Sparse X and text can be handled by DataFrames, tough I haven't recently checked on how good the sparse support is.

Not great, AFAIK, but I'd love to be proven wrong.

Multilabel y could be handled by a hierarchical index.

It makes things much harder and much more clumsy. Pandas is powerful, but hard to use.

Can you give an example of the cross-validation?

Mixing X and y in a transformer.

amueller commented 7 years ago

Text was never a problem iirc. Sparse data requires a copy and looks a bit half-baked: http://pandas.pydata.org/pandas-docs/stable/sparse.html

I don't think hierarchical indices are clumsy, though they require some understanding of pandas.

GaelVaroquaux commented 7 years ago

I don't think hierarchical indices are clumsy, though they require some understanding of pandas.

My students keep making errors that are very very hard to debug (I do too). They are handy, but lead to woodoo-style code. I don't think that it's a good basics for an API for scikit-learn.

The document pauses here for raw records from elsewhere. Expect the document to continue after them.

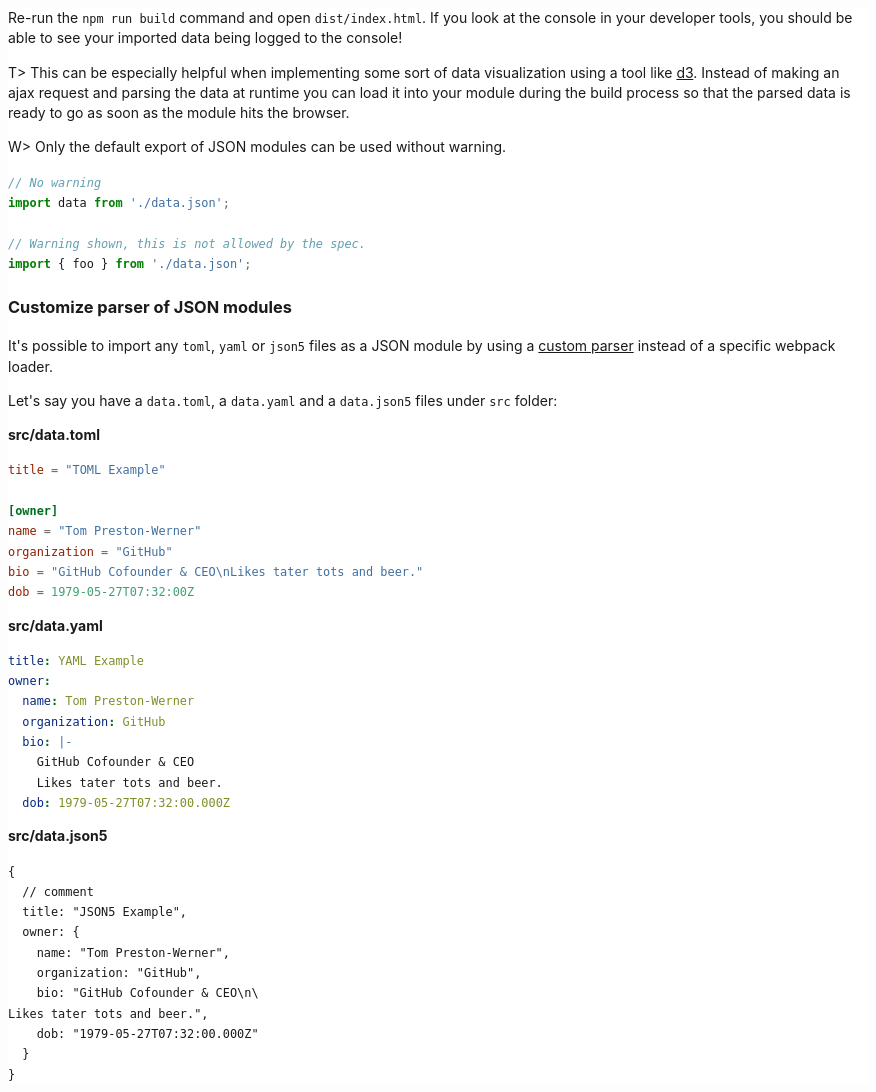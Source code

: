 Re-run the `npm run build` command and open `dist/index.html`. If you look at the console in your developer tools, you should be able to see your imported data being logged to the console!

T> This can be especially helpful when implementing some sort of data visualization using a tool like [d3](https://github.com/d3). Instead of making an ajax request and parsing the data at runtime you can load it into your module during the build process so that the parsed data is ready to go as soon as the module hits the browser.

W> Only the default export of JSON modules can be used without warning.

```javascript
// No warning
import data from './data.json';

// Warning shown, this is not allowed by the spec.
import { foo } from './data.json';
```

### Customize parser of JSON modules

It's possible to import any `toml`, `yaml` or `json5` files as a JSON module by using a [custom parser](/configuration/module/#ruleparserparse) instead of a specific webpack loader.

Let's say you have a `data.toml`, a `data.yaml` and a `data.json5` files under `src` folder:

__src/data.toml__

```toml
title = "TOML Example"

[owner]
name = "Tom Preston-Werner"
organization = "GitHub"
bio = "GitHub Cofounder & CEO\nLikes tater tots and beer."
dob = 1979-05-27T07:32:00Z
```

__src/data.yaml__

```yaml
title: YAML Example
owner:
  name: Tom Preston-Werner
  organization: GitHub
  bio: |-
    GitHub Cofounder & CEO
    Likes tater tots and beer.
  dob: 1979-05-27T07:32:00.000Z
```

__src/data.json5__

```json5
{
  // comment
  title: "JSON5 Example",
  owner: {
    name: "Tom Preston-Werner",
    organization: "GitHub",
    bio: "GitHub Cofounder & CEO\n\
Likes tater tots and beer.",
    dob: "1979-05-27T07:32:00.000Z"
  }
}
```
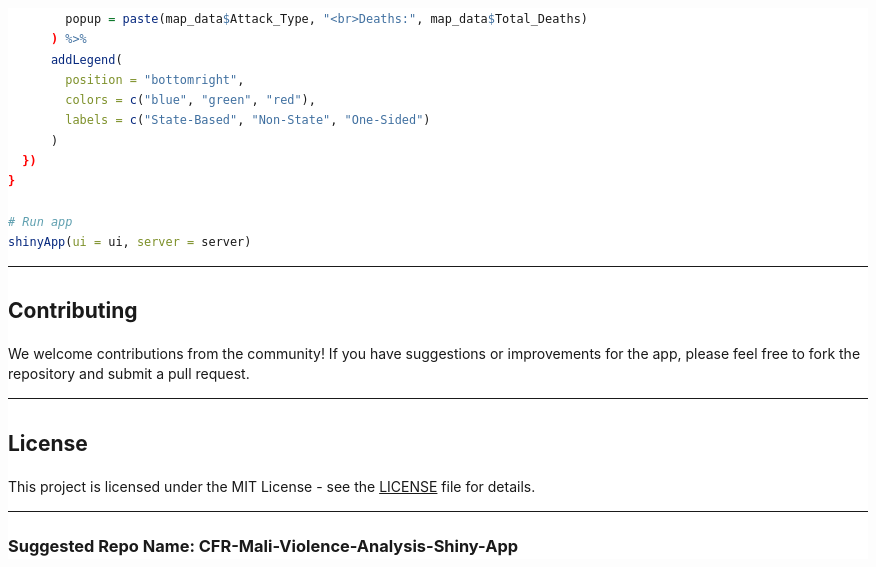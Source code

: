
 ```r
        popup = paste(map_data$Attack_Type, "<br>Deaths:", map_data$Total_Deaths)
      ) %>%
      addLegend(
        position = "bottomright",
        colors = c("blue", "green", "red"),
        labels = c("State-Based", "Non-State", "One-Sided")
      )
  })
}

# Run app
shinyApp(ui = ui, server = server)
```

---

## Contributing

We welcome contributions from the community! If you have suggestions or improvements for the app, please feel free to fork the repository and submit a pull request.

---

## License

This project is licensed under the MIT License - see the [LICENSE](LICENSE) file for details.

---

### Suggested Repo Name: **CFR-Mali-Violence-Analysis-Shiny-App**


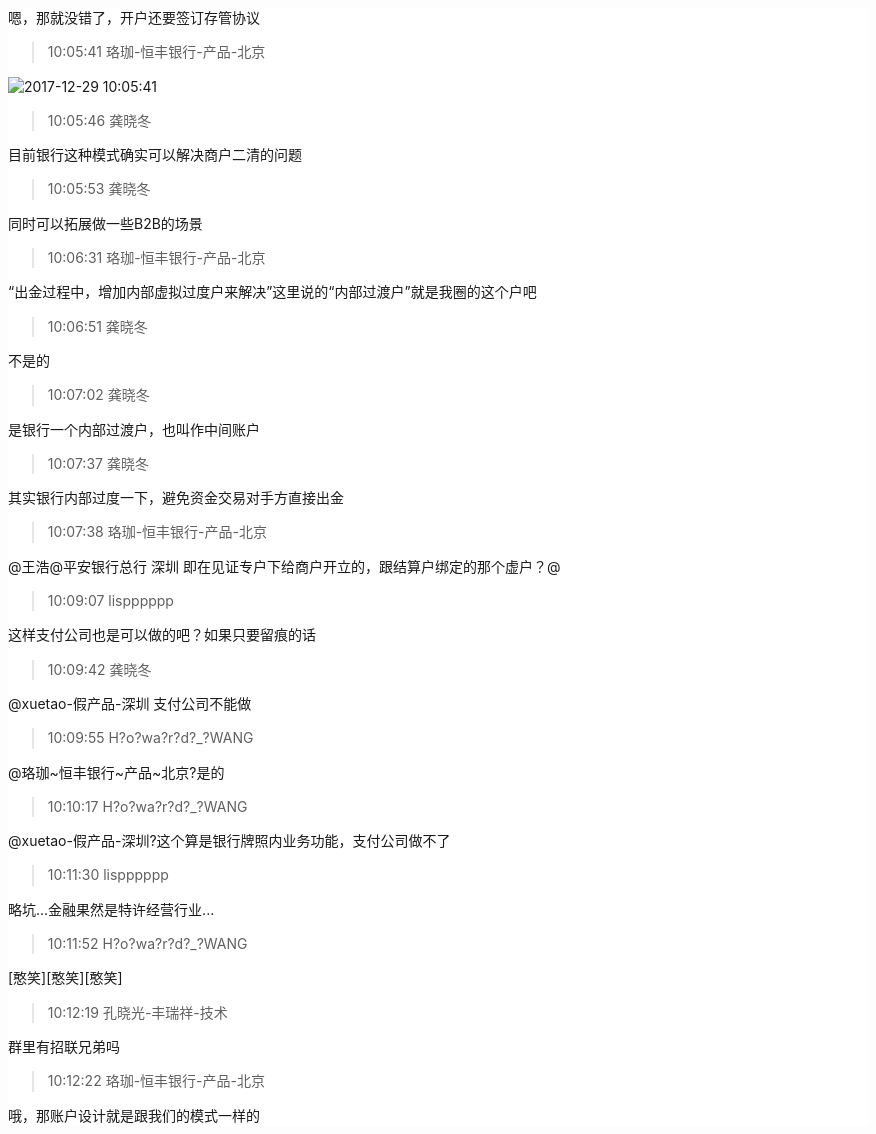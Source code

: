 嗯，那就没错了，开户还要签订存管协议  
   
> 10:05:41  珞珈-恒丰银行-产品-北京  
   
![2017-12-29 10:05:41](http://static.cocolian.cn/img/201712/20171229_100541.png) 
   
> 10:05:46  龚晓冬  
   
目前银行这种模式确实可以解决商户二清的问题  
   
> 10:05:53  龚晓冬  
   
同时可以拓展做一些B2B的场景  
   
> 10:06:31  珞珈-恒丰银行-产品-北京  
   
“出金过程中，增加内部虚拟过度户来解决”这里说的“内部过渡户”就是我圈的这个户吧  
   
> 10:06:51  龚晓冬  
   
不是的  
   
> 10:07:02  龚晓冬  
   
是银行一个内部过渡户，也叫作中间账户  
   
> 10:07:37  龚晓冬  
   
其实银行内部过度一下，避免资金交易对手方直接出金  
   
> 10:07:38  珞珈-恒丰银行-产品-北京  
   
@王浩@平安银行总行 深圳 即在见证专户下给商户开立的，跟结算户绑定的那个虚户？@  
   
> 10:09:07  lispppppp  
   
这样支付公司也是可以做的吧？如果只要留痕的话  
   
> 10:09:42  龚晓冬  
   
@xuetao-假产品-深圳 支付公司不能做  
   
> 10:09:55  H?o?wa?r?d?_?WANG  
   
@珞珈~恒丰银行~产品~北京?是的  
   
> 10:10:17  H?o?wa?r?d?_?WANG  
   
@xuetao-假产品-深圳?这个算是银行牌照内业务功能，支付公司做不了  
   
> 10:11:30  lispppppp  
   
略坑...金融果然是特许经营行业...  
   
> 10:11:52  H?o?wa?r?d?_?WANG  
   
[憨笑][憨笑][憨笑]  
   
> 10:12:19  孔晓光-丰瑞祥-技术  
   
群里有招联兄弟吗  
   
> 10:12:22  珞珈-恒丰银行-产品-北京  
   
哦，那账户设计就是跟我们的模式一样的  
   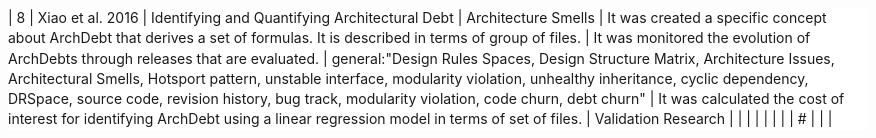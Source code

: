 |  8 | Xiao et al. 2016                                                        | Identifying and Quantifying Architectural Debt                                                                                                                           | Architecture Smells                           | It was created a specific concept about ArchDebt that derives a set of formulas. It is described in terms of group of files.                                                                                                                                                                                                                                                                                                                                                                                                                                                                                                                                                                                                                                                                                                        | It was monitored the evolution of ArchDebts through releases that are evaluated.                                                                                                                                                                                   | general:"Design Rules Spaces, Design Structure Matrix, Architecture Issues, Architectural Smells, Hotsport pattern, unstable interface, modularity violation, unhealthy inheritance, cyclic dependency, DRSpace, source code, revision history, bug track, modularity violation, code churn, debt churn"                          | It was calculated the cost of interest for identifying ArchDebt using a linear regression model in terms of set of files.                                                                                                                                                                                                                                                                                                                                                                | Validation Research                                                                                          |
|    |                                                                         |                                                                                                                                                                          |                                               |                                                                                                                                                                                                                                                                                                                                                                                                                                                                                                                                                                                                                                                                                                                                                                                                                                       |                                                                                                                                                                                                                                                                      |  #                                                                                                                                                                                                                                                                                                                                |                                                                                                                                                                                                                                                                                                                                                                                                                                                                                              |                                                                                                              |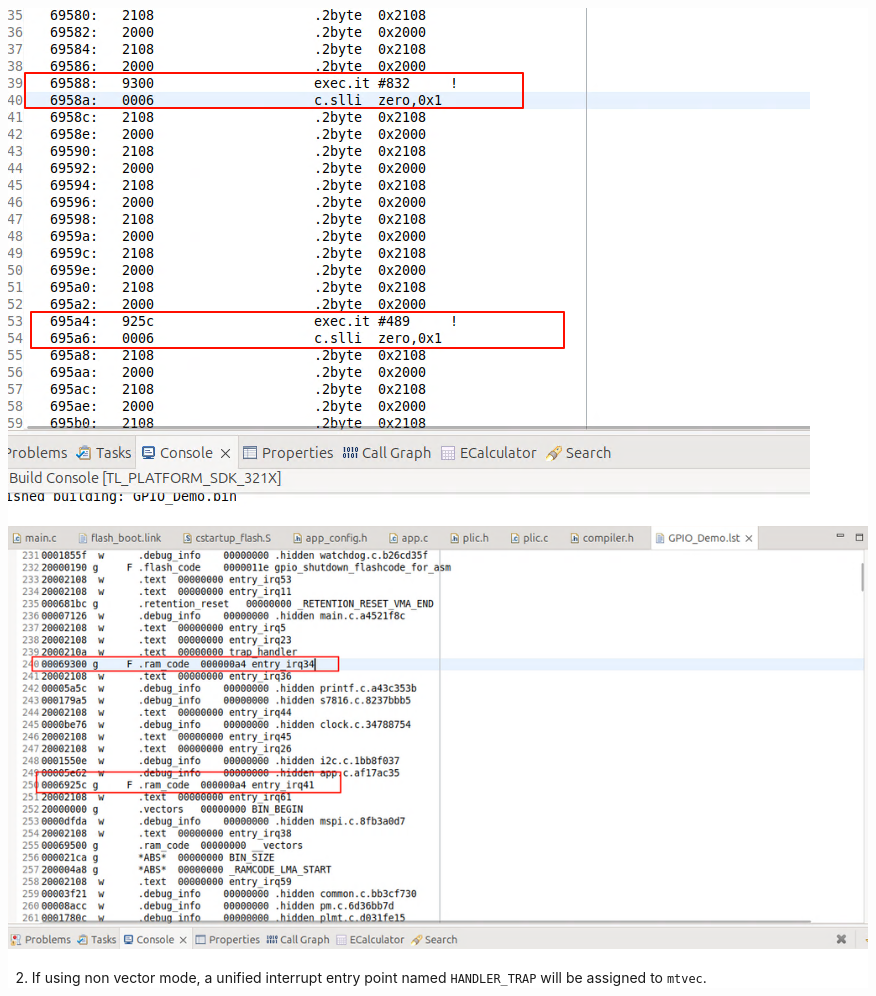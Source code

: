 ![1728996224839](figures/1728996224839.jpg)

![1728996315136](figures/1728996315136.jpg)

2. If using non vector mode, a unified interrupt entry point named `HANDLER_TRAP` will be assigned to `mtvec`.
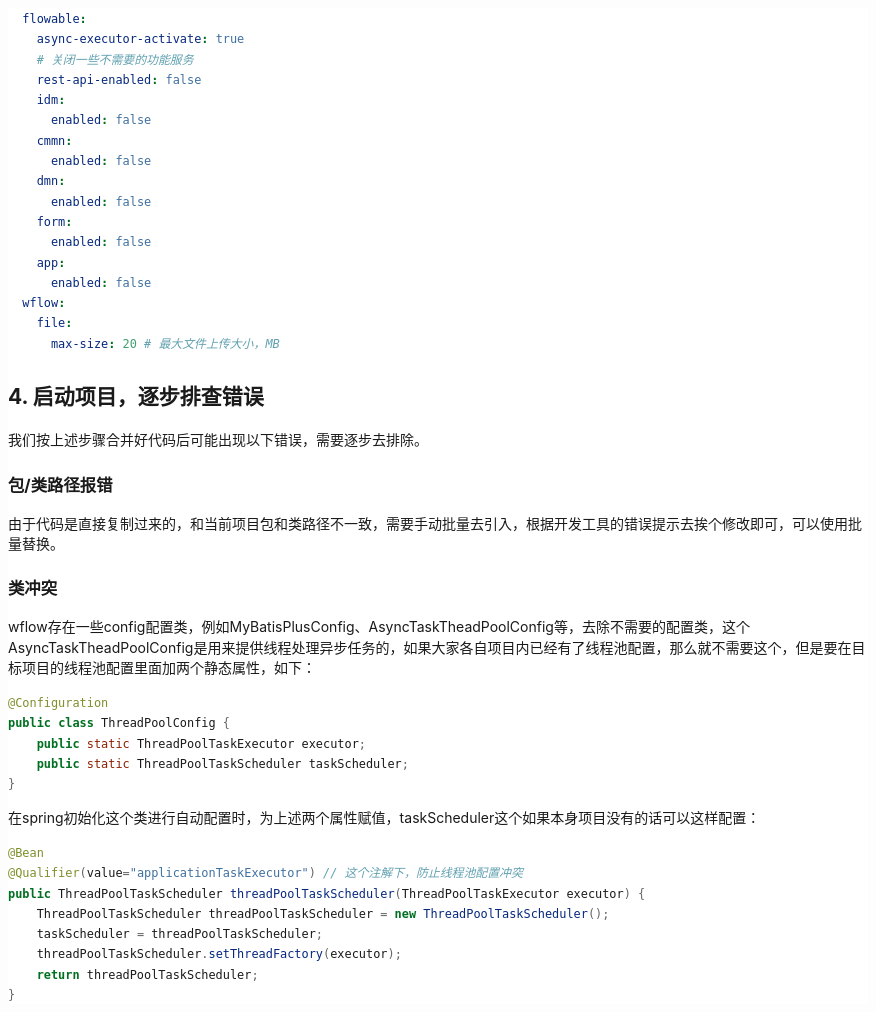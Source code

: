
 ```yaml
  flowable:
    async-executor-activate: true
    # 关闭一些不需要的功能服务
    rest-api-enabled: false
    idm:
      enabled: false
    cmmn:
      enabled: false
    dmn:
      enabled: false
    form:
      enabled: false
    app:
      enabled: false
  wflow:
    file:
      max-size: 20 # 最大文件上传大小，MB
```

## 4. 启动项目，逐步排查错误

我们按上述步骤合并好代码后可能出现以下错误，需要逐步去排除。

### 包/类路径报错

由于代码是直接复制过来的，和当前项目包和类路径不一致，需要手动批量去引入，根据开发工具的错误提示去挨个修改即可，可以使用批量替换。

### 类冲突

wflow存在一些config配置类，例如MyBatisPlusConfig、AsyncTaskTheadPoolConfig等，去除不需要的配置类，这个AsyncTaskTheadPoolConfig是用来提供线程处理异步任务的，如果大家各自项目内已经有了线程池配置，那么就不需要这个，但是要在目标项目的线程池配置里面加两个静态属性，如下：

```java
@Configuration
public class ThreadPoolConfig {
    public static ThreadPoolTaskExecutor executor;
    public static ThreadPoolTaskScheduler taskScheduler;
}
```

在spring初始化这个类进行自动配置时，为上述两个属性赋值，taskScheduler这个如果本身项目没有的话可以这样配置：

```java
@Bean
@Qualifier(value="applicationTaskExecutor") // 这个注解下，防止线程池配置冲突
public ThreadPoolTaskScheduler threadPoolTaskScheduler(ThreadPoolTaskExecutor executor) {
    ThreadPoolTaskScheduler threadPoolTaskScheduler = new ThreadPoolTaskScheduler();
    taskScheduler = threadPoolTaskScheduler;
    threadPoolTaskScheduler.setThreadFactory(executor);
    return threadPoolTaskScheduler;
}
```
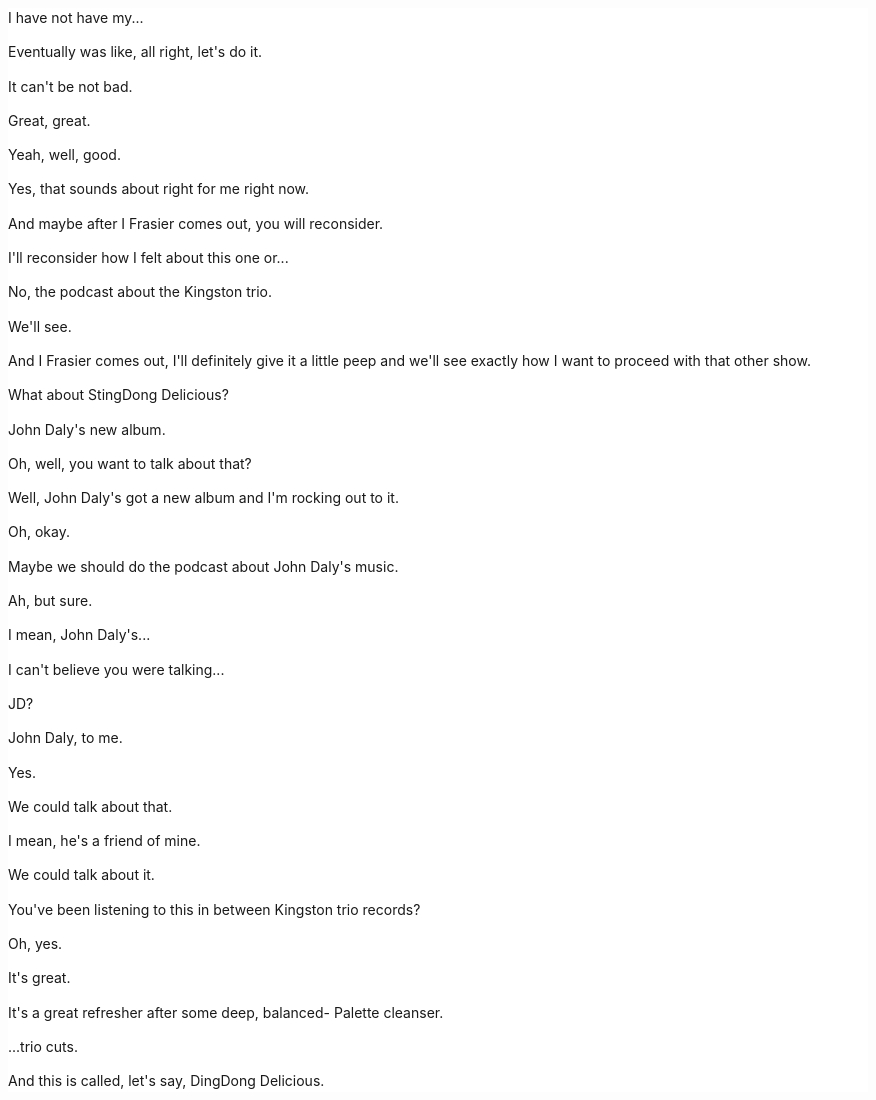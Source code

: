 I have not have my...

Eventually was like, all right, let's do it.

It can't be not bad.

Great, great.

Yeah, well, good.

Yes, that sounds about right for me right now.

And maybe after I Frasier comes out, you will reconsider.

I'll reconsider how I felt about this one or...

No, the podcast about the Kingston trio.

We'll see.

And I Frasier comes out, I'll definitely give it a little peep and we'll see exactly how I want to proceed with that other show.

What about StingDong Delicious?

John Daly's new album.

Oh, well, you want to talk about that?

Well, John Daly's got a new album and I'm rocking out to it.

Oh, okay.

Maybe we should do the podcast about John Daly's music.

Ah, but sure.

I mean, John Daly's...

I can't believe you were talking...

JD?

John Daly, to me.

Yes.

We could talk about that.

I mean, he's a friend of mine.

We could talk about it.

You've been listening to this in between Kingston trio records?

Oh, yes.

It's great.

It's a great refresher after some deep, balanced- Palette cleanser.

...trio cuts.

And this is called, let's say, DingDong Delicious.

jnothman commented 7 years ago

I don't see how this fixes things, for many cases. One major feature of pipeline is that it trains the final predictor to output predictions comparable to the evaluation ground truth. How would this be ensured if a dataframe is used?

On 1 Apr 2017 2:01 am, "Gael Varoquaux" notifications@github.com wrote:

I don't think hierarchical indices are clumsy, though they require some understanding of pandas.

My students keep making errors that are very very hard to debug (I do too). They are handy, but lead to woodoo-style code. I don't think that it's a good basics for an API for scikit-learn.